Operasi Ketupat 2026 Berakhir, Arus Mudik dan Balik Terkelola dengan Baik
- 29 Mar 2026 18:08 WIB
- Pusat Pemberitaan
Poin Utama
- Operasi Ketupat 2026 berlangsung 13 hari dan dilanjutkan KRYD hingga 29 Maret 2026
- Arus mudik dan balik berjalan lancar meski volume kendaraan meningkat dibandingkan 2025
- Rekayasa lalu lintas seperti contraflow dan one way efektif mengurai kepadatan
- Angka kecelakaan dan korban meninggal dunia menurun signifikan selama operasi
- Pelayanan publik optimal didukung teknologi dan sinergi antar stakeholder
Data kecelakaan lalu lintas selama Operasi Ketupat 2026 menunjukkan adanya penurunan dibandingkan tahun sebelumnya. Penurunan ini menjadi indikator penting keberhasilan pengamanan selama periode Lebaran.
Jumlah kecelakaan tercatat sebanyak 2.727 perkara pada tahun 2026 secara nasional. Angka tersebut menurun sebanyak 153 kejadian dibandingkan tahun 2025 yang mencapai 2.880 perkara.
Penurunan tersebut setara dengan 5,31 persen dari total kejadian pada tahun sebelumnya. Hal ini menunjukkan peningkatan keselamatan lalu lintas selama arus mudik dan balik Lebaran.
Selain itu, jumlah korban meninggal dunia juga mengalami penurunan yang cukup signifikan. Pada 2026 tercatat sebanyak 238 korban meninggal dunia akibat kecelakaan lalu lintas.
Angka tersebut menurun sebanyak 104 orang dibandingkan tahun 2025 yang mencapai 342 korban meninggal dunia. Penurunan tersebut setara dengan 30,41 persen dari tahun sebelumnya.
Tidak terdapat kejadian kecelakaan menonjol selama pelaksanaan operasi berlangsung di berbagai wilayah.

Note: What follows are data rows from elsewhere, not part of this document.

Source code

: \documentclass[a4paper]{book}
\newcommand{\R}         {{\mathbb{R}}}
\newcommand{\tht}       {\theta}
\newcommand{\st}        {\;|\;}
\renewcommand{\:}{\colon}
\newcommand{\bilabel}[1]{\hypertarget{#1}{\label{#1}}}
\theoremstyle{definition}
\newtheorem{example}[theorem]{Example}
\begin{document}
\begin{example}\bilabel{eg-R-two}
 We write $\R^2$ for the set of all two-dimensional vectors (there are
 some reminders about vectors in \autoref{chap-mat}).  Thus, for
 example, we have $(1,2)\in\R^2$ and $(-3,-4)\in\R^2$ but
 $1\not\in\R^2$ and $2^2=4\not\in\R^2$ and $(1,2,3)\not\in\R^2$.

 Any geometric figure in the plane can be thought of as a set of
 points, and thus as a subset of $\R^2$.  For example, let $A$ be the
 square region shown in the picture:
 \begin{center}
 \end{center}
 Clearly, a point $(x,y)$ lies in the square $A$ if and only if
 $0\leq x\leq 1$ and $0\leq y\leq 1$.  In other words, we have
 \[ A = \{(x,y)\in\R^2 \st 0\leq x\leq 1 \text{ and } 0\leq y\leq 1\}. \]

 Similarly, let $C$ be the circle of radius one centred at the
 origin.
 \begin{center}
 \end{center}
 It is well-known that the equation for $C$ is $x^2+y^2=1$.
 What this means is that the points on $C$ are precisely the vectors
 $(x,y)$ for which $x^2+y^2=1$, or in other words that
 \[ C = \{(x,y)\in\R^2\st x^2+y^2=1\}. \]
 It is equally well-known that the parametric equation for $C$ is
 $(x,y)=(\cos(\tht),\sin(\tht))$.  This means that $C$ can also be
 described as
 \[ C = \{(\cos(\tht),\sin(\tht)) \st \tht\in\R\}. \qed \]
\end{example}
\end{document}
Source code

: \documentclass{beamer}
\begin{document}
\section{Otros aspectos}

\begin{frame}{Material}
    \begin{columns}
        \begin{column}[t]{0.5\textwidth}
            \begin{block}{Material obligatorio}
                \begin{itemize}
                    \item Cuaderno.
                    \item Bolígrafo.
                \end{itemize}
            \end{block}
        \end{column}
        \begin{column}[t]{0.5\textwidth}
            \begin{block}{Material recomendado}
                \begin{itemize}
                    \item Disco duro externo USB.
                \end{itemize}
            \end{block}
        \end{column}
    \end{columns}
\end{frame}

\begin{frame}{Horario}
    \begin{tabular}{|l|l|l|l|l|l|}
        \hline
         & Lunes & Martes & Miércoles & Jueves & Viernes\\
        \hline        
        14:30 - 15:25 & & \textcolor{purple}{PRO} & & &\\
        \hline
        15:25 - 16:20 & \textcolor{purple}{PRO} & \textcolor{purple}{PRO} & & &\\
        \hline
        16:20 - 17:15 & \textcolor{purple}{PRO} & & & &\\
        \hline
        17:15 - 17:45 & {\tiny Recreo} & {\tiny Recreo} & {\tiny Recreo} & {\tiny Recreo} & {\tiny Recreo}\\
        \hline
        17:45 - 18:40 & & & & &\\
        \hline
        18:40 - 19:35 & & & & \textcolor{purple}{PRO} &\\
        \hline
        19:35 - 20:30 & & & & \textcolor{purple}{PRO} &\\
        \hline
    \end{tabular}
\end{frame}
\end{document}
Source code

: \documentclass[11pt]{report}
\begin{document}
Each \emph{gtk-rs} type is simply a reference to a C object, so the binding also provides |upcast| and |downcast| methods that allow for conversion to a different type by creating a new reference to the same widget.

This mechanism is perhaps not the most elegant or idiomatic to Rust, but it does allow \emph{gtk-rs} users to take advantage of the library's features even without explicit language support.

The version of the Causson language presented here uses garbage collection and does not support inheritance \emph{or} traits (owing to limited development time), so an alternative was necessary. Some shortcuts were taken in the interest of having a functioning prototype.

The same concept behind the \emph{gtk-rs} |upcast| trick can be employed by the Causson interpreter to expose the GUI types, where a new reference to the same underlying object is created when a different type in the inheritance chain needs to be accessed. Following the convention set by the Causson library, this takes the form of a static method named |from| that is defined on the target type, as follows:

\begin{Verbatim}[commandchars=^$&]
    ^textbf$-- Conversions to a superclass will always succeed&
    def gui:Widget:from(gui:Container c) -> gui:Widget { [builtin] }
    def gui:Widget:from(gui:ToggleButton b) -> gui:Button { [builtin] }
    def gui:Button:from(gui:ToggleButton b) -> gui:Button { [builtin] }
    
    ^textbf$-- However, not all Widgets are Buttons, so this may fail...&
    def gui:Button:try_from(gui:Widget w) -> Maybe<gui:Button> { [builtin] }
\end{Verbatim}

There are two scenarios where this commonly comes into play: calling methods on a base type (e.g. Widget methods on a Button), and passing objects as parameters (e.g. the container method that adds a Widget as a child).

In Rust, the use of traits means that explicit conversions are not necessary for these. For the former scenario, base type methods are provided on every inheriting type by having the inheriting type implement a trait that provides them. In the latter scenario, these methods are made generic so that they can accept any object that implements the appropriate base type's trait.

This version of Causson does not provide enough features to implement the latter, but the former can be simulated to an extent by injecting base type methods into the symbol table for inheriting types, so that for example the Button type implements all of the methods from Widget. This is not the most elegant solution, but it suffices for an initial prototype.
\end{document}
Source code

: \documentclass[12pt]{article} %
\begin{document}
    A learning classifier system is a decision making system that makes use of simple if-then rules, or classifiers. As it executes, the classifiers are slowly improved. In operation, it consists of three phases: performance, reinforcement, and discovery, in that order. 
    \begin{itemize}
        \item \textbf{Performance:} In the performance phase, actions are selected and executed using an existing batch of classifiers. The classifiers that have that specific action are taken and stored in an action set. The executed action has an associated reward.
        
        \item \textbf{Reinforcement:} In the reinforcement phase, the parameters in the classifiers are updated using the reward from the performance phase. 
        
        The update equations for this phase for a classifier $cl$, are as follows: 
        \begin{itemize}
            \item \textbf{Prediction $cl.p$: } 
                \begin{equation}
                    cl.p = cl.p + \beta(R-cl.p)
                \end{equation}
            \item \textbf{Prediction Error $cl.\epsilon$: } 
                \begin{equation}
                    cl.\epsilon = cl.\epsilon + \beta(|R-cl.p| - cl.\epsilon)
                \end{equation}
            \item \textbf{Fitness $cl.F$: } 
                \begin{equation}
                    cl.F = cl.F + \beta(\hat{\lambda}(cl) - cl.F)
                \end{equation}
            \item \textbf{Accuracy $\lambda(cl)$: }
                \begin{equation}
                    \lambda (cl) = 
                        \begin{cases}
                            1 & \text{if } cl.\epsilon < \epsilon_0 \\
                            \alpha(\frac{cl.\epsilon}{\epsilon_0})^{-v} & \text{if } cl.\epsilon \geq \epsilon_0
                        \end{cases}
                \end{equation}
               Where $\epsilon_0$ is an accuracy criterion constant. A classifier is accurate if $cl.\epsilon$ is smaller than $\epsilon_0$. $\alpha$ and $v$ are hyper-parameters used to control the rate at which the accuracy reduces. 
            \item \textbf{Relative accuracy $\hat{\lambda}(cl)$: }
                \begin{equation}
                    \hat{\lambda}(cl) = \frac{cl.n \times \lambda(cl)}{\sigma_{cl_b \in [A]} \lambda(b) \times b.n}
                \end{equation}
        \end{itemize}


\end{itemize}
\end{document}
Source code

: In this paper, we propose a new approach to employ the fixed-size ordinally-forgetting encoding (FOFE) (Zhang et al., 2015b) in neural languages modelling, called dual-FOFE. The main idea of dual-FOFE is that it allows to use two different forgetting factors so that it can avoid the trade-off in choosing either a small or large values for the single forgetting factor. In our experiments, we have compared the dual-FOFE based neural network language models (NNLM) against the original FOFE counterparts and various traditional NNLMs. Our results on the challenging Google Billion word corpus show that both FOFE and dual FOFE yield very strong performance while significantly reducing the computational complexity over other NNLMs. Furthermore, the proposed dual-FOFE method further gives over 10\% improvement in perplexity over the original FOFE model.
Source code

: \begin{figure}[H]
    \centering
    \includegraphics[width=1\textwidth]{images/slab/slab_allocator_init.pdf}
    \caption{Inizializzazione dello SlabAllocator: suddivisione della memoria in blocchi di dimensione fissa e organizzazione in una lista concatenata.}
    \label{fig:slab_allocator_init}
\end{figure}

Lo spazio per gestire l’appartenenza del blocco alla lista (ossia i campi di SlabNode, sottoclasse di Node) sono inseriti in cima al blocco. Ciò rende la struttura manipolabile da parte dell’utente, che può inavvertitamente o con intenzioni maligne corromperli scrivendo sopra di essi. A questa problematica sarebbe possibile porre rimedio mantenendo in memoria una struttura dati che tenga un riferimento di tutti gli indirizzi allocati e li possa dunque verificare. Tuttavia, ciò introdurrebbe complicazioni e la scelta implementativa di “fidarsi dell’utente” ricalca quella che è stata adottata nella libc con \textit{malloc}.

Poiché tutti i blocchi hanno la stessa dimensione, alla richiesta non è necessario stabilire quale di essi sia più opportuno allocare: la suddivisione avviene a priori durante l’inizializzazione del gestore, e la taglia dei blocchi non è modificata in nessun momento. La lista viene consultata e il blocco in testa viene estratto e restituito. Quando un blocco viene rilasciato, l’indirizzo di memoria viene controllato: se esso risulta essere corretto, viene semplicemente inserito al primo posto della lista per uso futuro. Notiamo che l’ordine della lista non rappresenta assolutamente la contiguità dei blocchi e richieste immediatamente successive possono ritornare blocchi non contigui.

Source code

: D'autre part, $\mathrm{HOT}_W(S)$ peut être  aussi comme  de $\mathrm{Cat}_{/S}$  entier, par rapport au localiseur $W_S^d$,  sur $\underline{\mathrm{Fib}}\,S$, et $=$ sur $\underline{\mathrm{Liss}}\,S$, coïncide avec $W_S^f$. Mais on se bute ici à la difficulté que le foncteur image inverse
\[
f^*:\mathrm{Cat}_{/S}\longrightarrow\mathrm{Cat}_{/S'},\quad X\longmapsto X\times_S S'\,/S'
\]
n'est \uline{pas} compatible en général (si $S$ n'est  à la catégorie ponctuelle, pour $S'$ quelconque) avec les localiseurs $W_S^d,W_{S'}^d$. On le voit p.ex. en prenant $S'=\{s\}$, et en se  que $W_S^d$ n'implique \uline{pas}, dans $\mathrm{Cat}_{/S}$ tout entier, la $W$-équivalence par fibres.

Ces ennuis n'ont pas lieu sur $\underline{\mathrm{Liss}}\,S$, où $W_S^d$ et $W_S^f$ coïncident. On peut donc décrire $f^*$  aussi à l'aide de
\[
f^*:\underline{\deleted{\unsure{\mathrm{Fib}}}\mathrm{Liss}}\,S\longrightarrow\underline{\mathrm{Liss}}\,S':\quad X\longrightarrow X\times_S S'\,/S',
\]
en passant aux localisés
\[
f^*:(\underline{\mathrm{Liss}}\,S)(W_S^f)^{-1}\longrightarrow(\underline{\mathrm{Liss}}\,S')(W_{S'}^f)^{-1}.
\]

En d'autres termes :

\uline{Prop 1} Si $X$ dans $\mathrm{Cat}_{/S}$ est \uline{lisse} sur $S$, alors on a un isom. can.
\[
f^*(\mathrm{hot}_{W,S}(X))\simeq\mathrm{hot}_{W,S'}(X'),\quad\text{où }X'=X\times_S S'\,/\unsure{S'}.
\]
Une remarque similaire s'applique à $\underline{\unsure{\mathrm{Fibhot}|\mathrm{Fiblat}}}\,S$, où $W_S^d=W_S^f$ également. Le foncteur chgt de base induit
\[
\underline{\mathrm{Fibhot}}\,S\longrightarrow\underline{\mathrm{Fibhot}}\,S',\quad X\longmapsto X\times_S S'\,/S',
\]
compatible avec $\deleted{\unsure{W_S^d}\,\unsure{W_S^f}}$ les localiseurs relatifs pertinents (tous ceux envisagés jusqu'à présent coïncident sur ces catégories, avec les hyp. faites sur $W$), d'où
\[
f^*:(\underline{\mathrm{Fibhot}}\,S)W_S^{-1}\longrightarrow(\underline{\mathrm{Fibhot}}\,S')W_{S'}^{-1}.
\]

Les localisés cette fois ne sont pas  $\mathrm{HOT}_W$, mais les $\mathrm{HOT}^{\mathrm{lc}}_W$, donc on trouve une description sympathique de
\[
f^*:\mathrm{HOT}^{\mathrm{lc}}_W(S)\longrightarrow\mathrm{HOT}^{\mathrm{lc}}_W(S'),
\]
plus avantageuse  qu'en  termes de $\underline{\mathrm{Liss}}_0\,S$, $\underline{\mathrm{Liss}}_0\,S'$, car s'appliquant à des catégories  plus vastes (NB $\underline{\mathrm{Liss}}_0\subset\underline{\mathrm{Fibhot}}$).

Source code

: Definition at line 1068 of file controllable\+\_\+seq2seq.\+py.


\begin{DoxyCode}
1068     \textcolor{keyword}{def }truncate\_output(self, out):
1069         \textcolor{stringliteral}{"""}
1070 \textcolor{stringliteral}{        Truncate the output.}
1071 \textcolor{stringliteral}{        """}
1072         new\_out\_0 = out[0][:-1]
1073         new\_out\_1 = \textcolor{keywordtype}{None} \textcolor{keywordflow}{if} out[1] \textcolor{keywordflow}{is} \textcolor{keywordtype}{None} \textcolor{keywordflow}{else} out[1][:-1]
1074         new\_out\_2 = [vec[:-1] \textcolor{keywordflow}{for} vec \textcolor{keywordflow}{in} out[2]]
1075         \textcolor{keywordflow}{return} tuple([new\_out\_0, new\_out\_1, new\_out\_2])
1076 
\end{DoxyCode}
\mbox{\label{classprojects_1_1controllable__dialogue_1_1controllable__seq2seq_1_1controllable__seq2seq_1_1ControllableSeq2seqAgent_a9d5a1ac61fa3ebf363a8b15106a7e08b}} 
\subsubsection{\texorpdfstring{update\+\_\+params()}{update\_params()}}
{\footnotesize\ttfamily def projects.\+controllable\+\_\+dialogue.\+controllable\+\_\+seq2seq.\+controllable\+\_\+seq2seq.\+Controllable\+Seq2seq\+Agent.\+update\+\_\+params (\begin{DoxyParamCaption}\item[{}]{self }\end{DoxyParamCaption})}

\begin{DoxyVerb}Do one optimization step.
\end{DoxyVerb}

Kondisi ini menunjukkan pengendalian lalu lintas berjalan efektif selama periode Lebaran.
Penurunan angka kecelakaan mencerminkan peningkatan kesadaran masyarakat serta efektivitas pengawasan aparat di lapangan. Hal ini menjadi capaian penting dalam pelaksanaan Operasi Ketupat 2026.
|
Selanjutnya,
Kesimpulan: Operasi Ketupat 2026 Dinilai Berhasil
|
Kata Kunci / Tags
Rekomendasi Berita
Memuat berita terbaru.....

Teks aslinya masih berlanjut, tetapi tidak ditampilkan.